Passava das cinco da tarde. A chuva do final do dia chegava junto com os mosquitos. Mesmo assim, queríamos visitar um templo budista vizinho ao local onde estávamos hospedados. Todos os dias, ouvíamos o chamado para as preces pela manhã e no pôr do sol. Paramos no grande portão frontal. Empurramos a moto até uma mangueira cercada por pequenos bancos de concreto. O grande portão central já estava fechado. Enquanto tentávamos descobrir se havia outra entrada para o templo, acerca-se uma jovem cambojana de vinte e poucos anos. Se apresenta, diz que seu nome é Channy. Informa que o templo estava fechado, mas a biblioteca budista seguia aberta. Num inglês de aventureiros, pergunta se podia conversar conosco. Precisava praticar o idioma. Contornamos o prédio e entramos com ela.

Não tinha dinheiro para pagar um curso de línguas nem tinha limites para seus sonhos. Queria trabalhar com finanças bancárias, conquistar bolsa de estudos, experimentar a vida no exterior. Tinha planos para estudar em Cingapura e daí, partir para os Estados Unidos.

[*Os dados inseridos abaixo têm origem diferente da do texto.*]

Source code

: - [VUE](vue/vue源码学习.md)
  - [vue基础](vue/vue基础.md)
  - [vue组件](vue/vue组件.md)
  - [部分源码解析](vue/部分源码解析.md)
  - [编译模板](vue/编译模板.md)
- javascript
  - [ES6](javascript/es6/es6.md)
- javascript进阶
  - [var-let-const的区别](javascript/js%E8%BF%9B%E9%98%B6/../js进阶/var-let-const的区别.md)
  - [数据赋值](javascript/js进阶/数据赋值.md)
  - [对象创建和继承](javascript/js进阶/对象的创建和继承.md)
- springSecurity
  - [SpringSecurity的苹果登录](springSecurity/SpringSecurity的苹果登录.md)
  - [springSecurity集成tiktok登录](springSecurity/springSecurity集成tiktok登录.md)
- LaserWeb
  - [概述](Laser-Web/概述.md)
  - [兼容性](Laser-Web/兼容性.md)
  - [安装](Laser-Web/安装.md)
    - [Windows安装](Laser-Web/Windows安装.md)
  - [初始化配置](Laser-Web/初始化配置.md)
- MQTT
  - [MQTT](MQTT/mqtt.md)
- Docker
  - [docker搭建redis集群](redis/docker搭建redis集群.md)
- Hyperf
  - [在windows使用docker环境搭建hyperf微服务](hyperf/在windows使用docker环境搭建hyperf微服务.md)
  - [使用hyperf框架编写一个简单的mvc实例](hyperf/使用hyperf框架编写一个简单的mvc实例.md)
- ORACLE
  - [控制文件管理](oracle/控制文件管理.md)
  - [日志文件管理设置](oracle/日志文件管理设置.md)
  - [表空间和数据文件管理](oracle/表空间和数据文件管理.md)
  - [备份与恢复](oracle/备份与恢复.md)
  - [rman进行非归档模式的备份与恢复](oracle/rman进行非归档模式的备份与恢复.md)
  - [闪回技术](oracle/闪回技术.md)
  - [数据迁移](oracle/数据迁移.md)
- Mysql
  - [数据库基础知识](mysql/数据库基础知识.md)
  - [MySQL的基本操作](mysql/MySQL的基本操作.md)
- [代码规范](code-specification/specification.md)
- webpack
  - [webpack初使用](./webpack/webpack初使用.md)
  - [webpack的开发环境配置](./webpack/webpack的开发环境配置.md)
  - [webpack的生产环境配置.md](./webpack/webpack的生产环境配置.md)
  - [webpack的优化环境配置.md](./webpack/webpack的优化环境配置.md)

Enquanto falava, o brilho de seus olhos deixava claro que já viajava, embalada pela imaginação, para bem longe de Battambang, na região central do Camboja onde estávamos.

Numa mesa velha de madeira, no hall de entrada da biblioteca budista, pudemos compartilhar com ela um pouco do nosso credo e de nossa história. Falamos sobre reinvenção de vida, preconceitos e educação. E de como, na essência, somos todos iguais.

Uma vez mais, desfrutávamos do lado bom das viagens lentas, a chamada “slow travel”, que sempre nos permite conhecer e conversar com gente local. Gente como Channy.

Afinal, as pessoas são sempre melhores professores que os livros de história. No sudeste asiático, descobrimos heróis anônimos, sobreviventes de guerras, mulheres e homens, jovens e adultos que encaram a dor e o sacrifício com sorriso no rosto.

Não fosse pela escuridão da noite e pela trégua da chuva, teríamos seguido conversando com ela. E compartilhando desafios de vida e superação.
A viagem nos leva a mergulharmos no mar sem fim da natureza humana e em nós mesmos. E sempre retornamos à superfície diferentes do que éramos.

Channy, jovem cambojana de vinte e poucos anos.